Link phosphor-hostlogger and bmcweb

Artem Senichev artemsen at gmail.com
Wed May 26 16:11:19 AEST 2021


On Tue, May 25, 2021 at 10:29:48PM -0700, Nan Zhou wrote:
> Hi Artem,
> 
> I listed the potential changes below (to the best of my understand of
> phosphor-hostlogger),
> 
> 1. log_buffer.xpp:
> will be removed; we propose to persist a chunk into the log file as soon as
> we receive it; newline will be logged as is, so logs are still splitted by
> newlines;

If you remove the newline handler we will lose the timestamps added for each
line.

> we can potentially set the maximum length of a log as well (force
> split a long line into smaller lines)

I would leave the host output "as is". I don't think we should modify it.

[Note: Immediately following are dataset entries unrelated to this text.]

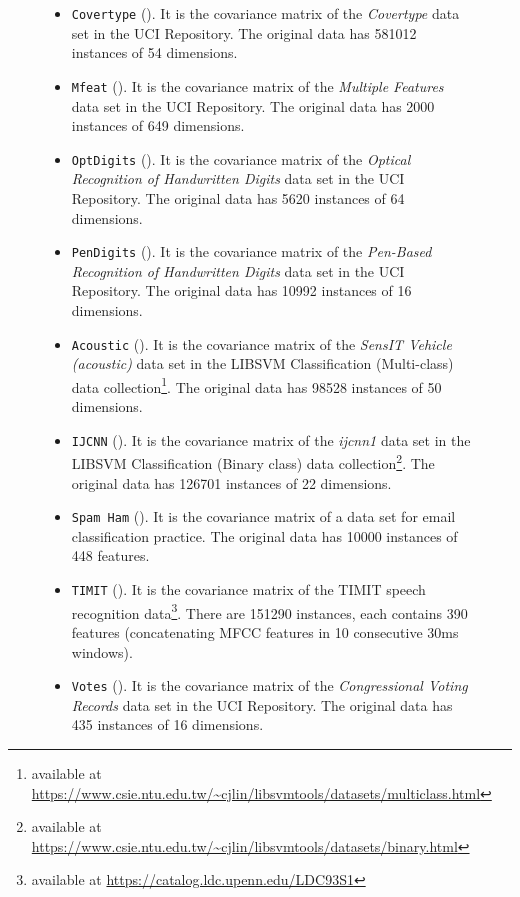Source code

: \documentclass{article}
\begin{document}
\begin{figure}[t]
\begin{center}
\begin{itemize}
    \item \texttt{Covertype} (). It is the covariance matrix of the \emph{Covertype} data set in the UCI Repository. The original data has 581012 instances of 54 dimensions.
    \item \texttt{Mfeat} (). It is the covariance matrix of the \emph{Multiple Features} data set in the UCI Repository. The original data has 2000 instances of 649 dimensions.
    \item \texttt{OptDigits} (). It is the covariance matrix of the \emph{Optical Recognition of Handwritten Digits} data set in the UCI Repository. The original data has 5620 instances of 64 dimensions.
    \item \texttt{PenDigits} (). It is the covariance matrix of the \emph{Pen-Based Recognition of Handwritten Digits} data set in the UCI Repository. The original data has 10992 instances of 16 dimensions.
    \item \texttt{Acoustic} (). It is the covariance matrix of the \emph{SensIT Vehicle (acoustic)} data set in the LIBSVM Classification (Multi-class) data collection\footnote{available at \url{https://www.csie.ntu.edu.tw/~cjlin/libsvmtools/datasets/multiclass.html}}. The original data has 98528 instances of 50 dimensions.
    \item \texttt{IJCNN} (). It is the covariance matrix of the \emph{ijcnn1} data set in the LIBSVM Classification (Binary class) data collection\footnote{available at \url{https://www.csie.ntu.edu.tw/~cjlin/libsvmtools/datasets/binary.html}}. The original data has 126701 instances of 22 dimensions.
    \item \texttt{Spam Ham} (). It is the covariance matrix of a data set for email classification practice. The original data has 10000 instances of 448 features.
    \item \texttt{TIMIT} (). It is the covariance matrix of the TIMIT speech recognition data\footnote{available at \url{https://catalog.ldc.upenn.edu/LDC93S1}}. There are 151290 instances, each contains 390 features (concatenating MFCC features in 10 consecutive 30ms windows).
    \item \texttt{Votes} ().  It is the covariance matrix of the \emph{Congressional Voting Records} data set in the UCI Repository. The original data has 435 instances of 16 dimensions.
\end{itemize}


\end{center}
\end{figure}
\end{document}
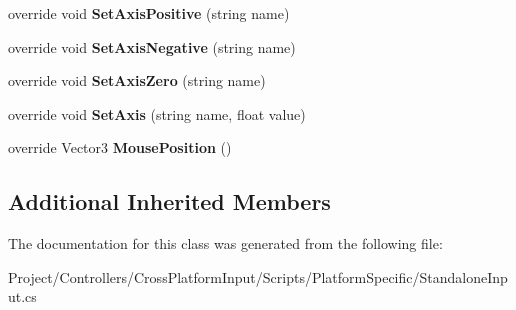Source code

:\begin{DoxyCompactItemize}
\item 
\mbox{\label{class_unity_standard_assets_1_1_cross_platform_input_1_1_platform_specific_1_1_standalone_input_a045d6d8118178037cca1552c087f4598}} 
override void {\bfseries Set\+Axis\+Positive} (string name)
\item 
\mbox{\label{class_unity_standard_assets_1_1_cross_platform_input_1_1_platform_specific_1_1_standalone_input_ab657b9df7411909f1319c7ecf918689c}} 
override void {\bfseries Set\+Axis\+Negative} (string name)
\item 
\mbox{\label{class_unity_standard_assets_1_1_cross_platform_input_1_1_platform_specific_1_1_standalone_input_a94bfadda9797a34c9d66b30dd6449c2c}} 
override void {\bfseries Set\+Axis\+Zero} (string name)
\item 
\mbox{\label{class_unity_standard_assets_1_1_cross_platform_input_1_1_platform_specific_1_1_standalone_input_a1597873a4a9309a388a3e9239e2632d7}} 
override void {\bfseries Set\+Axis} (string name, float value)
\item 
\mbox{\label{class_unity_standard_assets_1_1_cross_platform_input_1_1_platform_specific_1_1_standalone_input_a18dc43a362728639b76870ef6e141576}} 
override Vector3 {\bfseries Mouse\+Position} ()
\end{DoxyCompactItemize}
\subsection*{Additional Inherited Members}


The documentation for this class was generated from the following file\+:\begin{DoxyCompactItemize}
\item 
Project/\+Controllers/\+Cross\+Platform\+Input/\+Scripts/\+Platform\+Specific/Standalone\+Input.\+cs\end{DoxyCompactItemize}

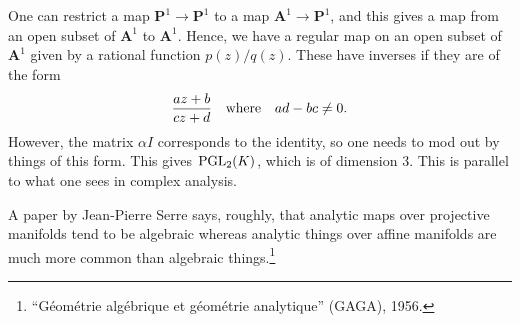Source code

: \documentclass [11 pt, oneside] {article}
\begin{document}
\begin{example}\label{}
One can restrict a map $\mathbf{P}^1\longrightarrow \mathbf{P}^1$ to a map $\mathbf{A}^1\longrightarrow \mathbf{P}^1$, and this gives a map from an open subset of $\mathbf{A}^1$ to $\mathbf{A}^1$. Hence, we have a regular map on an open subset of $\mathbf{A}^1$ given by a rational function $p(z)/q (z)$. These have inverses if they are of the form
\begin{align*}
	\frac{az+b}{cz+d}\textrm{\quad where\quad$ad - bc \ne 0$.}
\end{align*}
However, the matrix $\alpha I$ corresponds to the identity, so one needs to mod out by things of this form. This gives $\operatorname{PGL}_2(K)$, which is of dimension $3$. This is parallel to what one sees in complex analysis.
\end{example}

\begin{remark}
	A paper by Jean-Pierre Serre says, roughly, that analytic maps over projective manifolds tend to be algebraic whereas analytic things over affine manifolds are much more common than algebraic things.\footnote{``G\'eom\'etrie alg\'ebrique et g\'eom\'etrie analytique'' (GAGA), 1956.}
\end{remark}
\end{document}
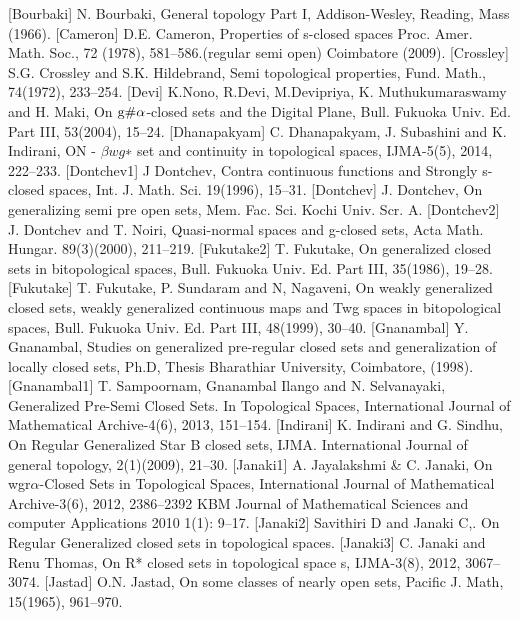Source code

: \begin{thebibliography}{99}
 [Bourbaki] N. Bourbaki, General topology Part I, Addison-Wesley, Reading, Mass (1966).
 [Cameron] D.E. Cameron, Properties of s-closed spaces Proc. Amer. Math. Soc., 72 (1978), 581--586.(regular semi open) Coimbatore (2009).
 [Crossley] S.G. Crossley and S.K. Hildebrand, Semi topological properties, Fund. Math., 74(1972), 233--254.
 [Devi] K.Nono, R.Devi, M.Devipriya, K. Muthukumaraswamy and H. Maki, On $\mathrm{g}\#\alpha$-closed sets and the Digital Plane, Bull. Fukuoka Univ. Ed. Part III, 53(2004), 15--24.
 [Dhanapakyam] C. Dhanapakyam, J. Subashini and K. Indirani, ON - $\beta wg$∗ set and continuity in topological spaces, IJMA-5(5), 2014, 222--233.
 [Dontchev1] J Dontchev, Contra continuous functions and Strongly s-closed spaces, Int. J. Math. Sci. 19(1996), 15--31.
 [Dontchev] J. Dontchev, On generalizing semi pre open sets, Mem. Fac. Sci. Kochi Univ. Scr. A. 
 [Dontchev2] J. Dontchev and T. Noiri, Quasi-normal spaces and g-closed sets, Acta Math. Hungar. 89(3)(2000), 211--219.
 [Fukutake2] T. Fukutake, On generalized closed sets in bitopological spaces, Bull. Fukuoka Univ. Ed. Part III, 35(1986), 19--28.
 [Fukutake] T. Fukutake, P. Sundaram and N, Nagaveni, On weakly generalized closed sets, weakly generalized continuous maps and Twg spaces in bitopological spaces, Bull. Fukuoka Univ. Ed. Part III, 48(1999), 30--40.
  [Gnanambal] Y. Gnanambal, Studies on generalized pre-regular closed sets and generalization of locally closed sets, Ph.D, Thesis Bharathiar University, Coimbatore, (1998).
 [Gnanambal1] T. Sampoornam, Gnanambal Ilango and N. Selvanayaki, Generalized Pre-Semi Closed Sets. In Topological Spaces, International Journal of Mathematical Archive-4(6), 2013, 151--154.
 [Indirani] K. Indirani and G. Sindhu, On Regular Generalized Star B closed sets, IJMA. International Journal of general topology, 2(1)(2009), 21--30.
  [Janaki1] A. Jayalakshmi  \& C. Janaki, On wgr$\alpha$-Closed Sets in Topological Spaces, International Journal of Mathematical Archive-3(6), 2012, 2386--2392 KBM  Journal of Mathematical Sciences and computer Applications 2010 1(1): 9--17.
 [Janaki2] Savithiri D and Janaki C,. On Regular Generalized closed sets in topological spaces.
 [Janaki3] C. Janaki and Renu Thomas, On R* closed sets in topological space s, IJMA-3(8), 2012, 3067--3074.
 [Jastad] O.N. Jastad, On some classes of nearly open sets, Pacific J. Math, 15(1965), 961--970.

\end{thebibliography}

> 2. host_console.xpp: stay unchanged;
> 
> 3. zlib_file.xpp, zlib_exception.xpp:
> will be removed or slightly changed; we can potentially use the linux
> logrotate which has built-in compression and file rotation (in this case
> these compression utilities will be removed).
> The latest log file isn't compressed any more. History log files are still
> compressed.

Just curious, how are you going to remove the oldest messages from the latest
file in runtime? You are not going to rewrite the entire file on every input
character, are you?

> We need to implement some codes to deal with the race condition in log
> rotations (we should reopen the writing fd after the latest log file is
> renamed; inotify might do the trick).
> We might also need to rotate according to host boot cycles (like what
> postcodes are doing right now).
>
> 3. dbus_loop.xpp: stay unchanged;
> 
> 4. service.xpp:
> will be slightly changed; socket IO callback and host state watcher are
> kept; manual flash or flash upon service restart will be removed

The manual flush is used in the dreport, please don't forget to remove that
call there.

> 5. config.xpp:
> will be slightly changed; options for flash policy will be removed;

Not slightly =)
Most options are related to the buffer and flush policies.
As I can see, there will stay the socket Id and output directory only.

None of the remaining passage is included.